Violence is never the answer, we say piously, looking at TV images of looting and burning.

Violence has always been our answer.

Where we fall down, in these discussions, is in our definition of violence.

Deliberate neglect of black neighborhoods is violence.

Predatory lending is violence.

Food deserts are violence.

Laws designed to discourage minority voting are violence.

Economics is a weapon. Development is a war. And we are not all on the same side.

After all, if the protesters in Ferguson had just thrown some tea into a harbor we’d be building statues of them today.

A.

2 thoughts on “On Violence

  1. And that’s why being a pacifist is anything but passive.

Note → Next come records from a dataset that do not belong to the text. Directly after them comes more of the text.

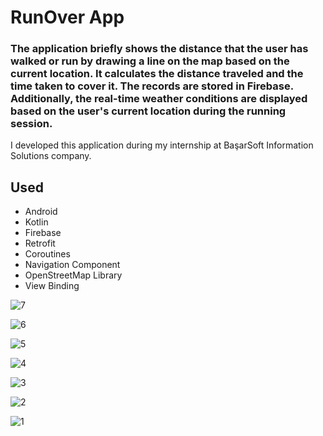 # RunOver App

### The application briefly shows the distance that the user has walked or run by drawing a line on the map based on the current location. It calculates the distance traveled and the time taken to cover it. The records are stored in Firebase. Additionally, the real-time weather conditions are displayed based on the user's current location during the running session.

I developed this application during my internship at BaşarSoft Information Solutions company.


## Used 

- Android
- Kotlin
- Firebase 
- Retrofit
- Coroutines 
- Navigation Component
- OpenStreetMap Library
- View Binding



![7](https://user-images.githubusercontent.com/96498139/226588889-9c88676e-58e7-4d3a-808e-b51619f33893.jpg)


![6](https://user-images.githubusercontent.com/96498139/226588910-f5e911be-3f4f-430c-b165-0eb162e3e0ae.jpg)


![5](https://user-images.githubusercontent.com/96498139/226588929-4c9fd1dd-bc45-4457-8e4c-cff621decb5d.jpg)


![4](https://user-images.githubusercontent.com/96498139/226588953-d02e7943-fee9-4def-bd4c-cf5d3ba52618.jpg)


![3](https://user-images.githubusercontent.com/96498139/226588987-e2a78b2f-5e23-4539-82cf-b5102c71810e.jpg)


![2](https://user-images.githubusercontent.com/96498139/226589020-8f056081-cbd1-4728-a1ef-0a31f1ee4eb8.jpg)


![1](https://user-images.githubusercontent.com/96498139/226589052-f7f82d94-6d7b-4098-977d-5bd63d40f41c.jpg)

Injustices of the sort you list in this post are indeed violence inflicted on segments of the populace. So it is not surprising that that violence engenders a violent response. The people being oppressed by that violence don’t have the economic or political wherewithal to pay their oppressors back in kind, so they react with the violence they have access to, which is physical violence. Pacifism has to be ahead of the violence curve, rectifying injustice before the oppressed turn to physical violence.

    Oppressors generally control the most effective means of physical violence: Stockpiles of arms, weapons, chemicals, and the manpower trained to use them. Physical violence is actually the passive response to a situation, and when the oppressors gin up an excuse* to use physical violence on the oppressed, it’s a sure tip-off that the oppressors are reinforcing their dominance of the political and economic system.

    *Such as, for example, withholding unpopular news until well after nightfall while hyping that news all day long, knowing full well the sequelae to their mischief.

  2. butbutbut why aren’t the poor satisfied w/ the crumbs? tinkle down should make them happee! low taxes! yay!